“This is indeed a strange ending to my story. What name did the ship so cast away sail by.”
Peter was silent.
“Neither Jill nor I remember,” I replied. “We are not quite sure we ever heard it. One of the shipwrecked sailors was killed. The other, whose name is Adriano, I have lost sight of for many a long year.”
Castizo’s face fell.
“There was no such man on board the Zenobia. I knew every man in the barque. Ha, Peter, my dear boy, I fear it was someone else’s ship, someone else’s wife and child. Can you give me the date?”
“Alas!” I said, “I cannot even do that for certain. It was a fisherman’s boat that saved those who were saved. It was the fisherman’s wife who kept the child, till by accident she became our sister. There is no other clue.”

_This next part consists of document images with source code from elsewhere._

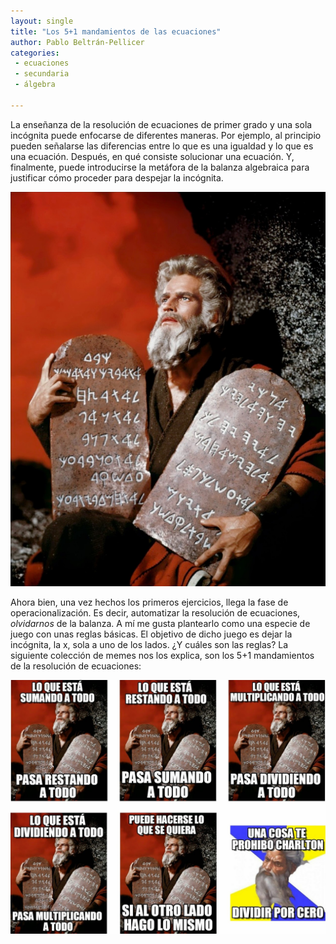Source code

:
 ```yaml
--- 
layout: single 
title: "Los 5+1 mandamientos de las ecuaciones"
author: Pablo Beltrán-Pellicer 
categories:
 - ecuaciones  
 - secundaria 
 - álgebra 
 
---
```





<span id="goog_212988399"></span><span id="goog_212988400"></span>La
enseñanza de la resolución de ecuaciones de primer grado y una sola
incógnita puede enfocarse de diferentes maneras. Por ejemplo, al
principio pueden señalarse las diferencias entre lo que es una igualdad
y lo que es una ecuación. Después, en qué consiste solucionar una
ecuación. Y, finalmente, puede introducirse la metáfora de la balanza
algebraica para justificar cómo proceder para despejar la incógnita.  

![](/assets/img/2015-04-15-image-0000.jpg)

Ahora bien, una vez hechos los primeros ejercicios, llega la fase de
operacionalización. Es decir, automatizar la resolución de ecuaciones,
*olvidarnos* de la balanza. A mí me gusta plantearlo como una especie de
juego con unas reglas básicas. El objetivo de dicho juego es dejar la
incógnita, la x, sola a uno de los lados. ¿Y cuáles son las reglas? La
siguiente colección de memes nos los explica, son los 5+1 mandamientos
de la resolución de ecuaciones:  
  
  

![](/assets/img/2015-04-15-image-0001.jpg)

“Was there not a large chest,” said Peter.
“Yes,” I said. Then I described the box most minutely to Castizo. It was such a strange box, taller than it was broad, the length and width the same, and painted blue.
It was Castizo’s turn now to show anxiety and excitement. He made me describe the box over and over again. I even took a pencil and sketched it from memory on a fly-leaf of the Bible dear mother had given me when a boy.
Then Castizo said, “That was my poor Magdalena’s box. Thank God, our child lives.”